HLSC 3464U Lecture Notes - Lecture 4: Benign Tumor, Respiratory Epithelium, Cellular Adaptation
Document Summary
Atrophy: shrinking, not as a result of lack of nourishment. Hypertrophy: growth of size of each cell, growth of organelles, growth of metabolic activities. Hyperplasia: increase in number of cells through mitosis. Metaplasia: one type of mature tissue is replaced by another, common (ex. in smokers, respiratory epithelium is replaced by squamous epithelium) Dysplasia: irreversible, looks like stratified squamous but architecture is lost bottom cells are more cuboidal and top cells are more flat, cells are disorganized, each cell looks different, nuclei look different and darker, precursor to cancer.
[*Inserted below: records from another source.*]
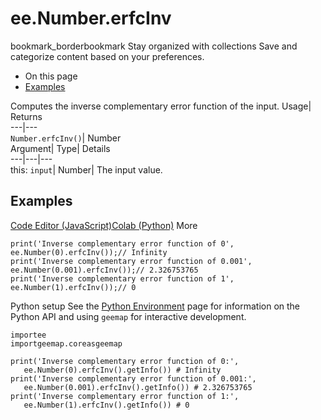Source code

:  
#  ee.Number.erfcInv 
bookmark_borderbookmark Stay organized with collections  Save and categorize content based on your preferences. 
  * On this page
  * [Examples](https://developers.google.com/earth-engine/apidocs/ee-number-erfcinv#examples)


Computes the inverse complementary error function of the input. 
Usage| Returns  
---|---  
`Number.erfcInv()`| Number  
Argument| Type| Details  
---|---|---  
this: `input`| Number| The input value.  
## Examples
[Code Editor (JavaScript)](https://developers.google.com/earth-engine/apidocs/ee-number-erfcinv#code-editor-javascript-sample)[Colab (Python)](https://developers.google.com/earth-engine/apidocs/ee-number-erfcinv#colab-python-sample) More
```
print('Inverse complementary error function of 0',
ee.Number(0).erfcInv());// Infinity
print('Inverse complementary error function of 0.001',
ee.Number(0.001).erfcInv());// 2.326753765
print('Inverse complementary error function of 1',
ee.Number(1).erfcInv());// 0
```
Python setup
See the [ Python Environment](https://developers.google.com/earth-engine/guides/python_install) page for information on the Python API and using `geemap` for interactive development.
```
importee
importgeemap.coreasgeemap
```
```
print('Inverse complementary error function of 0:',
   ee.Number(0).erfcInv().getInfo()) # Infinity
print('Inverse complementary error function of 0.001:',
   ee.Number(0.001).erfcInv().getInfo()) # 2.326753765
print('Inverse complementary error function of 1:',
   ee.Number(1).erfcInv().getInfo()) # 0
```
Benign: grow slowly, well-defined capsule/borders, low mitotic index, not invasive, well-differentiated, doesn"t spread, most will not become malignant, can take 5-6 years to grow. Malignant: grow rapidly, not encapsulated/ill-defined borders, high mitotic index, may not be well-differentiated, can spread. All benign tumors are named by origin and suffix -oma . Malignant tumors are named by origin and suffix: -carcinoma = epithelium cancer, -sarcoma = connective tissue cancer, exception is melanoma.